In a sense, therefore, after the element of authority once has become established in connection with conscience, the story of its evolution becomes a story of its growth in this social con- sciousness ; because it is from this social medium of public opinion that we are more or less guided in the way we apply the authority of the moral sense to the problems of life. If we were to go into this story in detail, we should be obliged to sketch out the stages of change or advance in what people have come to look upon as good conduct or evil conduct from age to age.

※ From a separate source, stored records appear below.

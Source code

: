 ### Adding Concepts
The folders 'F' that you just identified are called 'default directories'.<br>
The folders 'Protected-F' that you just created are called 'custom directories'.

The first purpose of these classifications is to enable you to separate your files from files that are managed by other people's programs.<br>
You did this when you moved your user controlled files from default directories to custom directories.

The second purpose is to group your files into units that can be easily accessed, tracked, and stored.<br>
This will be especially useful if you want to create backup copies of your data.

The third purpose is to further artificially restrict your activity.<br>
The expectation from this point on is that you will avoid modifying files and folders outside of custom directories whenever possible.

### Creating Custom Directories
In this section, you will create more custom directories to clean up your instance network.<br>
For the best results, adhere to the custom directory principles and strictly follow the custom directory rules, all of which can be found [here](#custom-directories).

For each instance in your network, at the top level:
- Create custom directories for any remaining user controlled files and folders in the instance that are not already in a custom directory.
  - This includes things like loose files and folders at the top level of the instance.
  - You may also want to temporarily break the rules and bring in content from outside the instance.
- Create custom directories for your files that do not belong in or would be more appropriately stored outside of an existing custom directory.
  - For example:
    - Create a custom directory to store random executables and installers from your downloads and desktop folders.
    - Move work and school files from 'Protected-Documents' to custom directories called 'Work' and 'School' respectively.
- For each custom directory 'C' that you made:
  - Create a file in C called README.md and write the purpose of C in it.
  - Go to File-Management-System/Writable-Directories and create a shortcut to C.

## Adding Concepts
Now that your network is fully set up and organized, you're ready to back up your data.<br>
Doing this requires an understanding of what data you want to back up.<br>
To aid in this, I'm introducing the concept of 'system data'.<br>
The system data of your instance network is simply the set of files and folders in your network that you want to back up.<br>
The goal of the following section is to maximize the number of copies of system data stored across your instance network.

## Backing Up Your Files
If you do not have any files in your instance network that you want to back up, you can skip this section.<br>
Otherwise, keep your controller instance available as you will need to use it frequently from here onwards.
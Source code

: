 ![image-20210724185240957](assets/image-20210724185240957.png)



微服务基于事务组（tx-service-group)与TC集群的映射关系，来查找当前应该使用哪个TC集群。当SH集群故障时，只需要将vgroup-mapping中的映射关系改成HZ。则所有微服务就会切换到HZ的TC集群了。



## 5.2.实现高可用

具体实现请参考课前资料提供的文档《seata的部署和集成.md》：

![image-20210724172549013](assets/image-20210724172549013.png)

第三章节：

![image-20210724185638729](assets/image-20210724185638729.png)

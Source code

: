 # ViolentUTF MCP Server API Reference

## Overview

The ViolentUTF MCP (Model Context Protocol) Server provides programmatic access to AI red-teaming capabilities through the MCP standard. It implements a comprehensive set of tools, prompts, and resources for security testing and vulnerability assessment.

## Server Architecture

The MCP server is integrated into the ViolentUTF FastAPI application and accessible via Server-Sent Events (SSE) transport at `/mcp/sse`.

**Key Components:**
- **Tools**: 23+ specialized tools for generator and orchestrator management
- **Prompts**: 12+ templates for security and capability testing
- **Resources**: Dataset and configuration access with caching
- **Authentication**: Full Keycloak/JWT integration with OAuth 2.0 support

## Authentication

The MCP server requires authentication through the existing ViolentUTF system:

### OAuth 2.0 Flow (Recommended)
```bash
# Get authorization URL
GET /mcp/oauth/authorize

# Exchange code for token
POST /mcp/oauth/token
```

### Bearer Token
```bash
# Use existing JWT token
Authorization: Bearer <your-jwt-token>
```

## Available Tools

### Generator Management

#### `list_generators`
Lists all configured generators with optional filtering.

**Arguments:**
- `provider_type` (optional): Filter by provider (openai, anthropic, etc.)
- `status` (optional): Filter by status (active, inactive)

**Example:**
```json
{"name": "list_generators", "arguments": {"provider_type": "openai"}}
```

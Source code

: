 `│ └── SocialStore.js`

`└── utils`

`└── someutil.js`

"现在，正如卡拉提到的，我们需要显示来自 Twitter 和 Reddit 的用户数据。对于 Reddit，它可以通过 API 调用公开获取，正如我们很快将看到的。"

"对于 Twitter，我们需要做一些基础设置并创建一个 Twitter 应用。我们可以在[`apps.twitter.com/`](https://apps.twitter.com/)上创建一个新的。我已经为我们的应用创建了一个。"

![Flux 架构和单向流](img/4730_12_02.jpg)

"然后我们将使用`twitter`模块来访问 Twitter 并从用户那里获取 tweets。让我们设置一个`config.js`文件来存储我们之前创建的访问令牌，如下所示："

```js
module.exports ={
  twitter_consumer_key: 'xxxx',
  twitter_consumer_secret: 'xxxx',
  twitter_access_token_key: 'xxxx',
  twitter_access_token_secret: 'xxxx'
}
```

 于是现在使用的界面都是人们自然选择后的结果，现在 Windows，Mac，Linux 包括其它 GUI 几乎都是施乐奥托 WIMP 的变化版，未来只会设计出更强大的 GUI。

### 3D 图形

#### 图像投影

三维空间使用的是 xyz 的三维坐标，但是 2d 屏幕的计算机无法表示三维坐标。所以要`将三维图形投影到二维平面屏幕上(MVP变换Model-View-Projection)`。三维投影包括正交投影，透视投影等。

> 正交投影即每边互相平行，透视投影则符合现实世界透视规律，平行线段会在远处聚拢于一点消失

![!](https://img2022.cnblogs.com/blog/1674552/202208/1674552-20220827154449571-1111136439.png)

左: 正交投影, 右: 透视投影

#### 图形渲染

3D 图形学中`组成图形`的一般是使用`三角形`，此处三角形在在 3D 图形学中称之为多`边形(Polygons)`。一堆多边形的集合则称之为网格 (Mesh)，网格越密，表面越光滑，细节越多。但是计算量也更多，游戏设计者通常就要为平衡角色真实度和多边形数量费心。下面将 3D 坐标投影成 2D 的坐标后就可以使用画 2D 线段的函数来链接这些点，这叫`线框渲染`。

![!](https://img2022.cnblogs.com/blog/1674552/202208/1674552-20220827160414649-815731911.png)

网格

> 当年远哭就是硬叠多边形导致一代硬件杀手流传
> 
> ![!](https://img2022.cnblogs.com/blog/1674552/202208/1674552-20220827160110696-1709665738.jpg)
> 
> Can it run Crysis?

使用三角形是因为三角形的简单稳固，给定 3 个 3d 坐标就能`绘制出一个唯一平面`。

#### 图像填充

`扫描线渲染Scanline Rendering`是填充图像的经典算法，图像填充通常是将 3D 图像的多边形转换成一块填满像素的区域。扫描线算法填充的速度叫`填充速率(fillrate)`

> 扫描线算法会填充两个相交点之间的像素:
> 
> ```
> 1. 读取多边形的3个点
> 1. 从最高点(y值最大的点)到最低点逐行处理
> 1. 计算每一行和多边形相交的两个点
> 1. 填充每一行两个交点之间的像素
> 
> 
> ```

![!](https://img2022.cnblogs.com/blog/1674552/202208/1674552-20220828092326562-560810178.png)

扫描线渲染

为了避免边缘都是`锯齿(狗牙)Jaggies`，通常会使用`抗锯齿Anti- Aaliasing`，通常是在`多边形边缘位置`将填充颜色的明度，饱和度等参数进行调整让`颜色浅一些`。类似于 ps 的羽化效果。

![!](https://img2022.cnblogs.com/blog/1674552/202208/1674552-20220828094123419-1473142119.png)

We might illustrate in the feeling concerning war. It is said, for instance, that Julius Caesar slaughtered at least one million lives in the country we now call France, when he was adding that portion of Europe to the Roman empire. I am not sure that Caesar had any scruples as to what he was doing. I do not know that he even undertook to justify himself for the course he was pursuing. It was accepted as a matter of course that a strong, powerful country would try to conquer or swallow up the weaker countries. Had there been no offense whatever given on the part of Gaul against the people of Rome, and Caesar had proceeded to conquer that country at the cost of a million lives, it is doubtful whether he would have taken the trouble to apologize for it.

Nearly two thousand years have gone by. It is not quite sure that conscience on the inside has advanced from what it was in the city of Rome in those days. At any rate, we do know that under the Caesars there was in many persons a refined moral sense. Now, on the contrary, we notice what an effort the people of a country make to show a justification for a war they are undertaking the reasons they give, the way they go aside to study up the history of the case, and prove that they are in the right, and that the moral sense authorizes the course they are pursuing.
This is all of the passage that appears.